Durante algumas semanas Vovó Bia repassou as histórias que havia narrado aos netos Dorinha, Tavinho e Carlinhos, na Fazenda Palmital. Até que um dia Armando trouxe uma revista chamada “O Tico-Tico”.
Armando era filho de Dona Beatriz. Solteirão, alfaiate por profissão, morava na grade casa do tio Chico. Alegre, parecia estar sempre de bem com a vida. Muito dedicado a todos, tratava com especial cuidado de Dona Beatriz, levando-a para consulta médicas e providenciando os remédios.

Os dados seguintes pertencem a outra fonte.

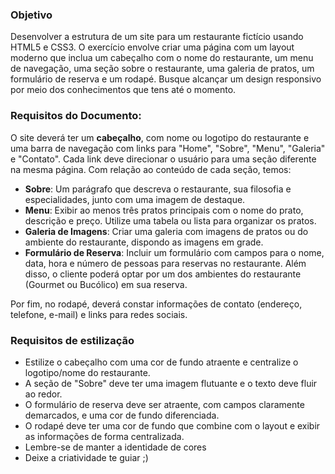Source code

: ### Objetivo 

Desenvolver a estrutura de um site para um restaurante fictício usando HTML5 e CSS3. O exercício envolve criar uma página com um layout moderno que inclua um cabeçalho com o nome do restaurante, um menu de navegação, uma seção sobre o restaurante, uma galeria de pratos, um formulário de reserva e um rodapé. Busque alcançar um design responsivo por meio dos conhecimentos que tens até o momento.



### Requisitos do Documento:




O site deverá ter um **cabeçalho**, com nome ou logotipo do restaurante e uma barra de navegação com links para "Home", "Sobre", "Menu", "Galeria" e "Contato". Cada link deve direcionar o usuário para uma seção diferente na mesma página. Com relação ao conteúdo de cada seção, temos:

- **Sobre**: Um parágrafo que descreva o restaurante, sua filosofia e especialidades, junto com uma imagem de destaque.
- **Menu**: Exibir ao menos três pratos principais com o nome do prato, descrição e preço. Utilize uma tabela ou lista para organizar os pratos.
- **Galeria de Imagens**: Criar uma galeria com imagens de pratos ou do ambiente do restaurante, dispondo as imagens em grade.
- **Formulário de Reserva**: Incluir um formulário com campos para o nome, data, hora e número de pessoas para reservas no restaurante. Além disso, o cliente poderá optar por um dos ambientes do restaurante (Gourmet ou Bucólico) em sua reserva.

Por fim, no rodapé, deverá constar informações de contato (endereço, telefone, e-mail) e links para redes sociais.


### Requisitos de estilização

- Estilize o cabeçalho com uma cor de fundo atraente e centralize o logotipo/nome do restaurante.
- A seção de "Sobre" deve ter uma imagem flutuante e o texto deve fluir ao redor.
- O formulário de reserva deve ser atraente, com campos claramente demarcados, e uma cor de fundo diferenciada.
- O rodapé deve ter uma cor de fundo que combine com o layout e exibir as informações de forma centralizada.
- Lembre-se de manter a identidade de cores 
- Deixe a criatividade te guiar ;)
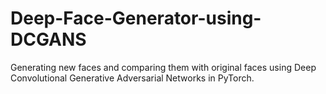 # Deep-Face-Generator-using-DCGANS
Generating new faces and comparing them with original faces using Deep Convolutional Generative Adversarial Networks in PyTorch.
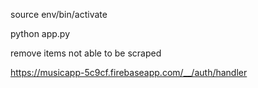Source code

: source env/bin/activate

python app.py

remove items not able to be scraped

https://musicapp-5c9cf.firebaseapp.com/__/auth/handler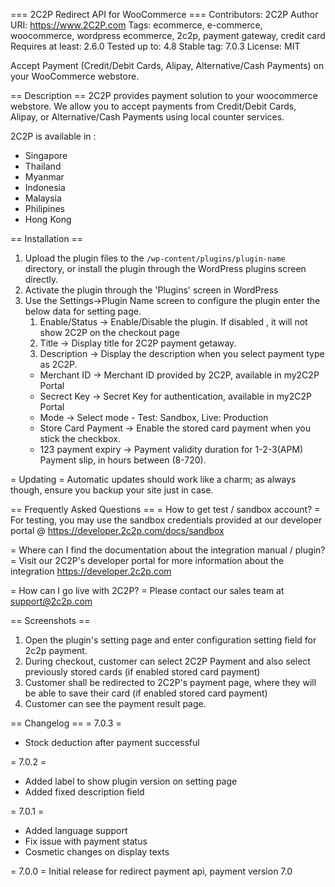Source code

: === 2C2P Redirect API for WooCommerce ===
Contributors: 2C2P
Author URI: https://www.2C2P.com
Tags: ecommerce, e-commerce, woocommerce, wordpress ecommerce, 2c2p, payment gateway, credit card
Requires at least: 2.6.0
Tested up to: 4.8
Stable tag: 7.0.3
License: MIT

Accept Payment (Credit/Debit Cards, Alipay, Alternative/Cash Payments) on your WooCommerce webstore.

== Description ==
2C2P provides payment solution to your woocommerce webstore. We allow you to accept payments from Credit/Debit Cards, Alipay, or Alternative/Cash Payments using local counter services.

2C2P is available in :
 * Singapore
 * Thailand
 * Myanmar
 * Indonesia
 * Malaysia
 * Philipines
 * Hong Kong

== Installation ==
1. Upload the plugin files to the `/wp-content/plugins/plugin-name` directory, or install the plugin through the WordPress plugins screen directly.
2. Activate the plugin through the \'Plugins\' screen in WordPress
3. Use the Settings->Plugin Name screen to configure the plugin enter the below data for setting page.
	1. Enable/Status -> Enable/Disable the plugin. If disabled , it will not show 2C2P on the checkout page
	2. Title      	 -> Display title for 2C2P payment getaway.
	3. Description   -> Display the description when you select payment type as 2C2P.
	* Merchant ID   -> Merchant ID provided by 2C2P, available in my2C2P Portal
	* Secrect Key   -> Secret Key for authentication, available in my2C2P Portal
	* Mode		-> Select mode - Test: Sandbox, Live: Production
	* Store Card Payment -> Enable the stored card payment when you stick the checkbox.
	* 123 payment expiry -> Payment validity duration for 1-2-3(APM) Payment slip, in hours between (8-720).	

= Updating =
Automatic updates should work like a charm; as always though, ensure you backup your site just in case.

== Frequently Asked Questions ==
= How to get test / sandbox account? = 
For testing, you may use the sandbox credentials provided at our developer portal @ https://developer.2c2p.com/docs/sandbox

= Where can I find the documentation about the integration manual / plugin? = 
Visit our 2C2P's developer portal for more information about the integration https://developer.2c2p.com

= How can I go live with 2C2P? = 
Please contact our sales team at support@2c2p.com

== Screenshots ==
1. Open the plugin's setting page and enter configuration setting field for 2c2p payment.
2. During checkout, customer can select 2C2P Payment and also select previously stored cards (if enabled stored card payment)
3. Customer shall be redirected to 2C2P's payment page, where they will be able to save their card (if enabled stored card payment) 
4. Customer can see the payment result page.

== Changelog ==
= 7.0.3 =
* Stock deduction after payment successful

= 7.0.2 =
* Added label to show plugin version on setting page
* Added fixed description field

= 7.0.1 =
* Added language support
* Fix issue with payment status
* Cosmetic changes on display texts

= 7.0.0 =
Initial release for redirect payment api, payment version 7.0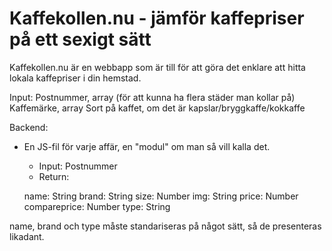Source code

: # Kaffekollen.nu - jämför kaffepriser på ett sexigt sätt

Kaffekollen.nu är en webbapp som är till för att göra det enklare att hitta lokala kaffepriser i din hemstad.

Input:
    Postnummer, array (för att kunna ha flera städer man kollar på)
    Kaffemärke, array
    Sort på kaffet, om det är kapslar/bryggkaffe/kokkaffe

Backend:

- En JS-fil för varje affär, en "modul" om man så vill kalla det.
    + Input: Postnummer
    + Return:

    name: String
    brand: String
    size: Number
    img: String
    price: Number
    compareprice: Number
    type: String

name, brand och type måste standariseras på något sätt, så de presenteras likadant.
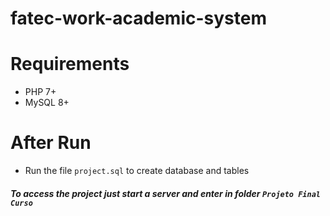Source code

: # fatec-work-academic-system

# Requirements
- PHP 7+
- MySQL 8+

# After Run
- Run the file `project.sql` to create database and tables

##### To access the project just start a server and enter in folder `Projeto Final Curso`
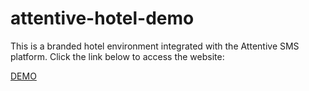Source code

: # attentive-hotel-demo
This is a branded hotel environment integrated with the Attentive SMS platform. Click the link below to access the website:

[DEMO](https://johnchaffee.github.io/attentive-hotel-demo/index.html)
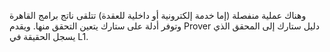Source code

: وهناك عملية منفصلة (إما خدمة إلكترونية أو داخلية للعقدة) تتلقى ناتج برامج القاهرة وتوفر أدلة على ستارك يتعين التحقق منها. ويقدم Prover دليل ستارك إلى المحقق الذي يسجل الحقيقة في L1.
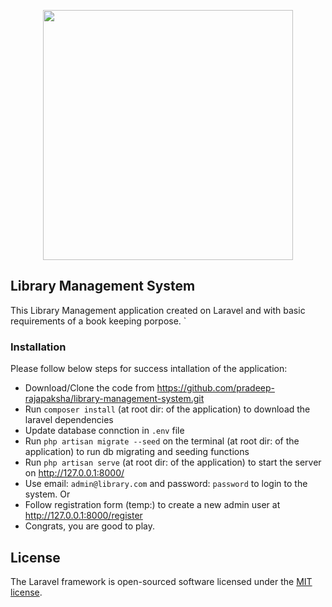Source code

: <p align="center"><a href="https://laravel.com" target="_blank"><img src="https://raw.githubusercontent.com/laravel/art/master/logo-lockup/5%20SVG/2%20CMYK/1%20Full%20Color/laravel-logolockup-cmyk-red.svg" width="400"></a></p>


## Library Management System

This Library Management application created on Laravel and with basic requirements of a book keeping porpose. `

### Installation

Please follow below steps for success intallation of the application:


- Download/Clone the code from https://github.com/pradeep-rajapaksha/library-management-system.git
- Run `composer install` (at root dir: of the application) to download the laravel dependencies
- Update database connction in `.env` file
- Run `php artisan migrate --seed` on the terminal (at root dir: of the application) to run db migrating and seeding functions
- Run `php artisan serve` (at root dir: of the application) to start the server on http://127.0.0.1:8000/
- Use email: `admin@library.com` and password: `password` to login to the system. Or
- Follow registration form (temp:) to create a new admin user at http://127.0.0.1:8000/register 
- Congrats, you are good to play.


## License

The Laravel framework is open-sourced software licensed under the [MIT license](https://opensource.org/licenses/MIT).
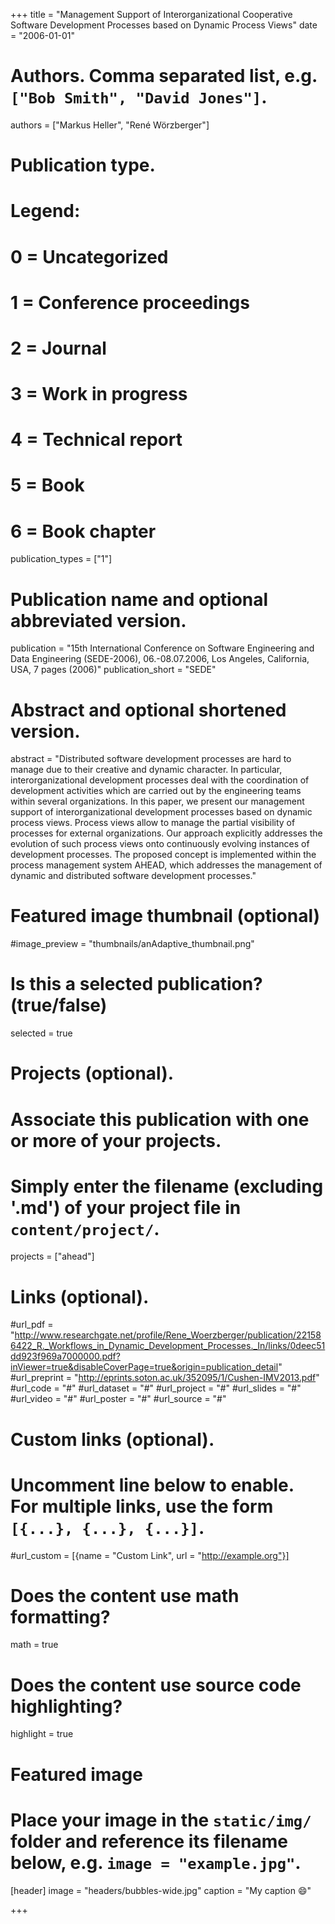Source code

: +++
title = "Management Support of Interorganizational Cooperative Software Development Processes based on Dynamic Process Views"
date = "2006-01-01"

# Authors. Comma separated list, e.g. `["Bob Smith", "David Jones"]`.
authors = ["Markus Heller", "René Wörzberger"]

# Publication type.
# Legend:
# 0 = Uncategorized
# 1 = Conference proceedings
# 2 = Journal
# 3 = Work in progress
# 4 = Technical report
# 5 = Book
# 6 = Book chapter
publication_types = ["1"]

# Publication name and optional abbreviated version.
publication = "15th International Conference on Software Engineering and Data Engineering (SEDE-2006), 06.-08.07.2006, Los Angeles, California, USA, 7 pages (2006)"
publication_short = "SEDE"

# Abstract and optional shortened version.
abstract = "Distributed software development processes are hard to manage due to their creative and dynamic character. In particular, interorganizational development processes deal with the coordination of development activities which are carried out by the engineering teams within several organizations. In this paper, we present our management support of interorganizational development processes based on dynamic process views. Process views allow to manage the partial visibility of processes for external organizations. Our approach explicitly addresses the evolution of such process views onto continuously evolving instances of development processes. The proposed concept is implemented within the process management system AHEAD, which addresses the management of dynamic and distributed software development processes."

# Featured image thumbnail (optional)
#image_preview = "thumbnails/anAdaptive_thumbnail.png"

# Is this a selected publication? (true/false)
selected = true

# Projects (optional).
#   Associate this publication with one or more of your projects.
#   Simply enter the filename (excluding '.md') of your project file in `content/project/`.
projects = ["ahead"]

# Links (optional).
#url_pdf = "http://www.researchgate.net/profile/Rene_Woerzberger/publication/221586422_R._Workflows_in_Dynamic_Development_Processes._In/links/0deec51dd923f969a7000000.pdf?inViewer=true&disableCoverPage=true&origin=publication_detail"
#url_preprint = "http://eprints.soton.ac.uk/352095/1/Cushen-IMV2013.pdf"
#url_code = "#"
#url_dataset = "#"
#url_project = "#"
#url_slides = "#"
#url_video = "#"
#url_poster = "#"
#url_source = "#"

# Custom links (optional).
#   Uncomment line below to enable. For multiple links, use the form `[{...}, {...}, {...}]`.
#url_custom = [{name = "Custom Link", url = "http://example.org"}]

# Does the content use math formatting?
math = true

# Does the content use source code highlighting?
highlight = true

# Featured image
# Place your image in the `static/img/` folder and reference its filename below, e.g. `image = "example.jpg"`.
[header]
image = "headers/bubbles-wide.jpg"
caption = "My caption :smile:"

+++
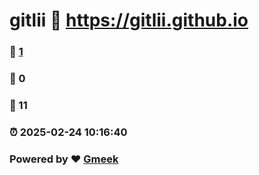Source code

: # gitlii :link: https://gitlii.github.io 
### :page_facing_up: [1](https://gitlii.github.io/tag.html) 
### :speech_balloon: 0 
### :hibiscus: 11 
### :alarm_clock: 2025-02-24 10:16:40 
### Powered by :heart: [Gmeek](https://github.com/Meekdai/Gmeek)
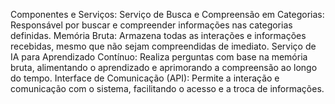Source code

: Componentes e Serviços:
Serviço de Busca e Compreensão em Categorias:
Responsável por buscar e compreender informações nas categorias definidas.
Memória Bruta:
Armazena todas as interações e informações recebidas, mesmo que não sejam compreendidas de imediato.
Serviço de IA para Aprendizado Contínuo:
Realiza perguntas com base na memória bruta, alimentando o aprendizado e aprimorando a compreensão ao longo do tempo.
Interface de Comunicação (API):
Permite a interação e comunicação com o sistema, facilitando o acesso e a troca de informações.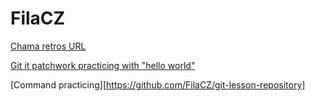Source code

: # FilaCZ

[Chama retros URL](https://github.com/green-fox-academy/chama-retros-syllabus)

[Git it patchwork practicing with "hello world"](https://github.com/FilaCZ/patchwork)

[Command practicing][https://github.com/FilaCZ/git-lesson-repository]

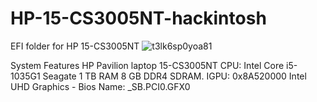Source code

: # HP-15-CS3005NT-hackintosh
EFI folder for HP 15-CS3005NT
![t3lk6sp0yoa81](https://user-images.githubusercontent.com/67108558/149613864-1c5eea80-f921-42c2-a888-c5da9b40db7d.png)

System Features
HP Pavilion laptop 15-CS3005NT 
CPU: Intel Core i5-1035G1 
Seagate 1 TB RAM 
8 GB DDR4 SDRAM. 
IGPU: 0x8A520000 Intel UHD Graphics - Bios Name: \_SB.PCI0.GFX0
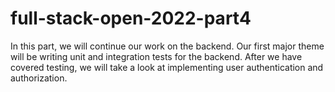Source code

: # full-stack-open-2022-part4
In this part, we will continue our work on the backend. Our first major theme will be writing unit and integration tests for the backend. After we have covered testing, we will take a look at implementing user authentication and authorization.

Era muito querido na família devido à atenção de que dava a todos. Estimado também por uma legião de amigos, gostava de proporcionar pequenas alegrias, tal qual a revista que trouxera para os sobrinhos.
O TICO-TICO era a primeira revista somente para crianças, com histórias em quadrinhos e textos curtos alusivos às datas comemorativas na semana; biografias de personagens importantes do Brasil, cartas-enigmáticas e um incontáveis informações. Capa, contracapa e mais quatro páginas internas coloridas, era uma revista variada e desejada por qualquer garoto ou garota da época.
Quando abriram a revista tanto a doce avozinha como os netos ficaram fascinados. E a partir de então, a curiosa Vovó Bia iria adotar a revista como inspiração para suas narrativas.
A partir daquele dia, Vovó Beatriz, Tuniquinho e Arthur iriam viver aventuras fantásticas.
ANTONIO ROQUE GOBBO
Belo Horizonte, 24 de abril de 2017.